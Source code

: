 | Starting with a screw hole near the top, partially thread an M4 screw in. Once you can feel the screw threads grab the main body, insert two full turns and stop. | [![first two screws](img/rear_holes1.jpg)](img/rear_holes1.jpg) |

---

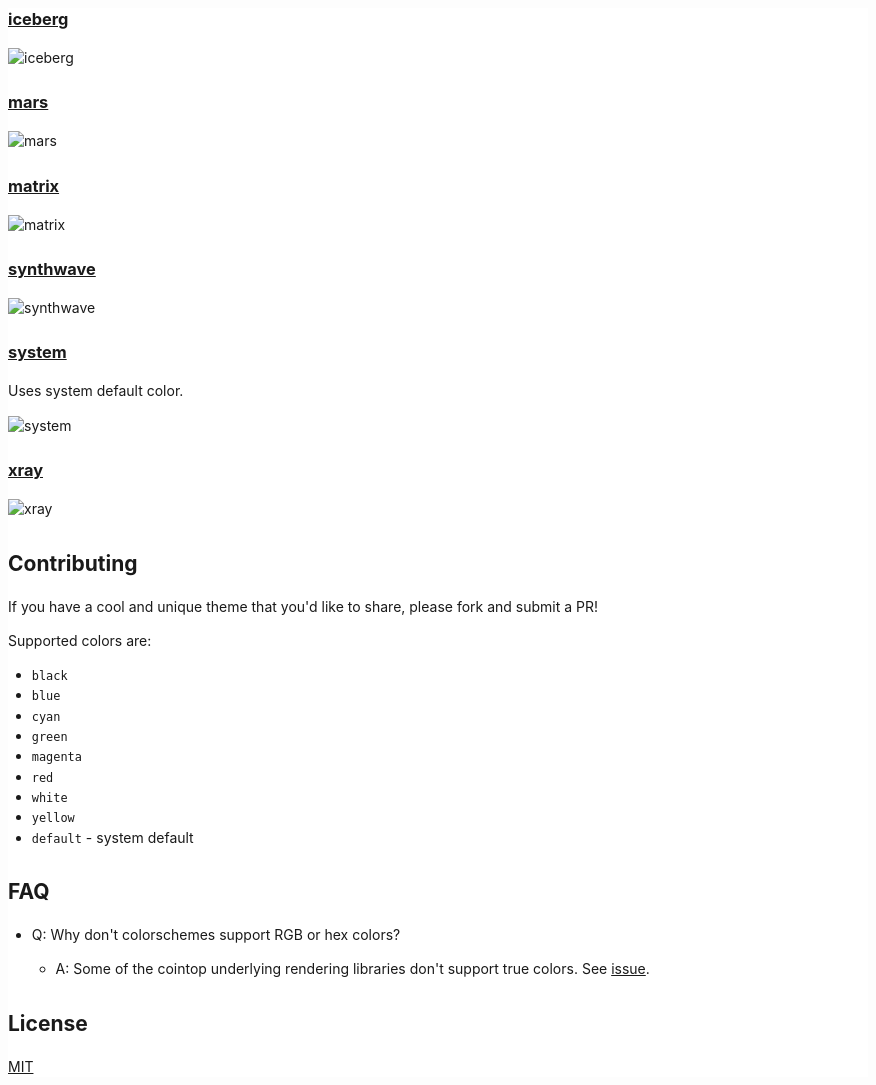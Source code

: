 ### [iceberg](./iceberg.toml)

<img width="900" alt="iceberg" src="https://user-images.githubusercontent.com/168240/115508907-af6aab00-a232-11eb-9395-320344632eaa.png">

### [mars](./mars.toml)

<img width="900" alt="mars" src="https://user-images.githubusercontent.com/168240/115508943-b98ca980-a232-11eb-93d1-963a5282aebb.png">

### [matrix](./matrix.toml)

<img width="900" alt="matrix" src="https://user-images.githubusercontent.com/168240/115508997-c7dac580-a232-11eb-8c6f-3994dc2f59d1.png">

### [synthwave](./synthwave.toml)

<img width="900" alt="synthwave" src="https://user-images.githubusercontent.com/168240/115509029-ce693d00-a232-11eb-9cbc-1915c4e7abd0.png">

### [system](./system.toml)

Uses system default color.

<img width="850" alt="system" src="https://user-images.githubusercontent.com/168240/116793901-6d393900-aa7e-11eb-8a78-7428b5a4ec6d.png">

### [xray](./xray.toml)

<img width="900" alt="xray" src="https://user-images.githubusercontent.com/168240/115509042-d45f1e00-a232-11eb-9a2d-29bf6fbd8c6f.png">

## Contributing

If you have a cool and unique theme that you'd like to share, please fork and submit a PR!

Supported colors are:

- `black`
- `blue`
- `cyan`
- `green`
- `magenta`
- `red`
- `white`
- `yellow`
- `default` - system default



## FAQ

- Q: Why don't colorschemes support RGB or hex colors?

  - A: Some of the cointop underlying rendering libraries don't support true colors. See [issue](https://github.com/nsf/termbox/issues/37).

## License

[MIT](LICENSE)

---

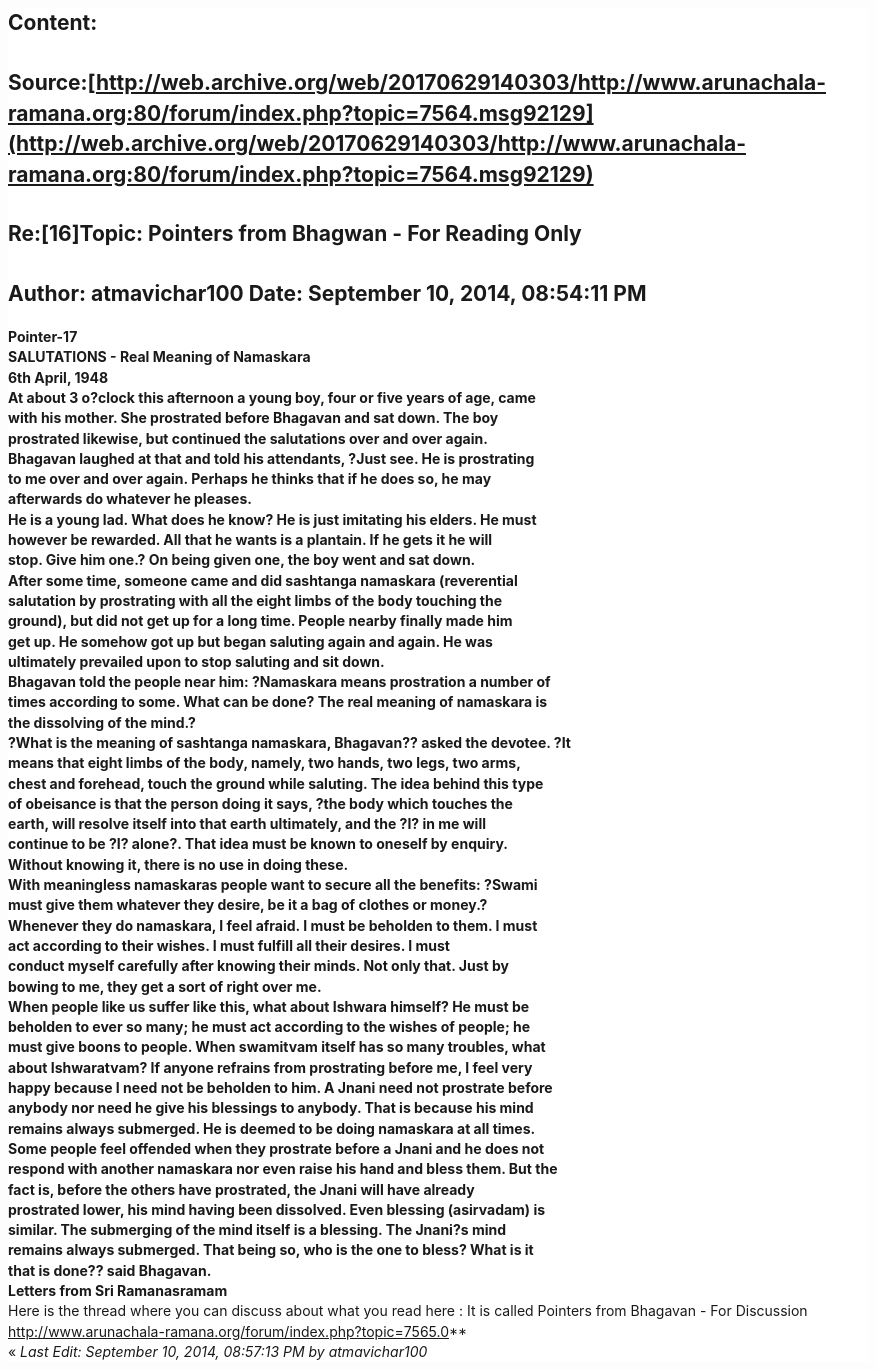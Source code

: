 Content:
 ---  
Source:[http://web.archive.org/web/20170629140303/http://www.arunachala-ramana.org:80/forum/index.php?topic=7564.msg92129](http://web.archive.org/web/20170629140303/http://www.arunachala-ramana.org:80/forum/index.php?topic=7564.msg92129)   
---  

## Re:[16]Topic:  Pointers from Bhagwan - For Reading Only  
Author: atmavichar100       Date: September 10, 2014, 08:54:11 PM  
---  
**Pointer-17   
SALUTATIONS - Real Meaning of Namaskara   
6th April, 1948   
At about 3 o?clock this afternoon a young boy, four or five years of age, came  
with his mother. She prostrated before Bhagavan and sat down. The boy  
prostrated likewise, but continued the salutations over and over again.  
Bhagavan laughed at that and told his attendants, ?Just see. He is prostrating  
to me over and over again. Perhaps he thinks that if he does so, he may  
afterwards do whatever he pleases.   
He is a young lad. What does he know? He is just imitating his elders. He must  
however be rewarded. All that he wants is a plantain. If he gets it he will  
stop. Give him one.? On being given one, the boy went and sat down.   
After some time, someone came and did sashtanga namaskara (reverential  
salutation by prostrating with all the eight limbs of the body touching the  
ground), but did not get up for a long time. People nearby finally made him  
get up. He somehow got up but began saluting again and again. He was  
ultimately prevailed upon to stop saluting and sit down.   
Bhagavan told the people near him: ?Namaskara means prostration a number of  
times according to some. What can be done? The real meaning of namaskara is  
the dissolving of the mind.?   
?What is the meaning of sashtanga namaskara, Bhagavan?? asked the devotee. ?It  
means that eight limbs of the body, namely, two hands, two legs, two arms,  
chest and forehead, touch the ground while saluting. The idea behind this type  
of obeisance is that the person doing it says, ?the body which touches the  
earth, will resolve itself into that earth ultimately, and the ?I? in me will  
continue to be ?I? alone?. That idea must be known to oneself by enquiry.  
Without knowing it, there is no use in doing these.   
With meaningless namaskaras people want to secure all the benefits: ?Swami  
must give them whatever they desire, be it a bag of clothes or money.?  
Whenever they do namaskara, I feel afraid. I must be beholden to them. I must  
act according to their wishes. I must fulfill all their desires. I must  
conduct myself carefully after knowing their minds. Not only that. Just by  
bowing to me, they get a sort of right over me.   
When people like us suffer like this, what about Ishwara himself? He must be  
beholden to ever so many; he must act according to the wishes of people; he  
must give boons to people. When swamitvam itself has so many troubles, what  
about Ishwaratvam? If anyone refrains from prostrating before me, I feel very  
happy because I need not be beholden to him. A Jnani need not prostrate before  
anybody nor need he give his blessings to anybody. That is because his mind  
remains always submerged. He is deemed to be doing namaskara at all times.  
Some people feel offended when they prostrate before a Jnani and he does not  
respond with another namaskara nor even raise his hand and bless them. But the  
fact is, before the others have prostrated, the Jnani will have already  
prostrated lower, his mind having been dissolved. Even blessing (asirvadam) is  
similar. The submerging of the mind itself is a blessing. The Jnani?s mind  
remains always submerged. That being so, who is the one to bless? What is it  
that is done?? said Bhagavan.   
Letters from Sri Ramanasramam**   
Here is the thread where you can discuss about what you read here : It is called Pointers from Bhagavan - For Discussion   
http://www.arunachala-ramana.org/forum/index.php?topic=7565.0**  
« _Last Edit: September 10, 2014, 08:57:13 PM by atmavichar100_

Aim of the task: Print the lines above from the one with "with his mother." through the one with "however be rewarded.", both included, exactly as written and nothing more.

Your solution:
with his mother. She prostrated before Bhagavan and sat down. The boy  
prostrated likewise, but continued the salutations over and over again.  
Bhagavan laughed at that and told his attendants, ?Just see. He is prostrating  
to me over and over again. Perhaps he thinks that if he does so, he may  
afterwards do whatever he pleases.   
He is a young lad. What does he know? He is just imitating his elders. He must  
however be rewarded. All that he wants is a plantain. If he gets it he will  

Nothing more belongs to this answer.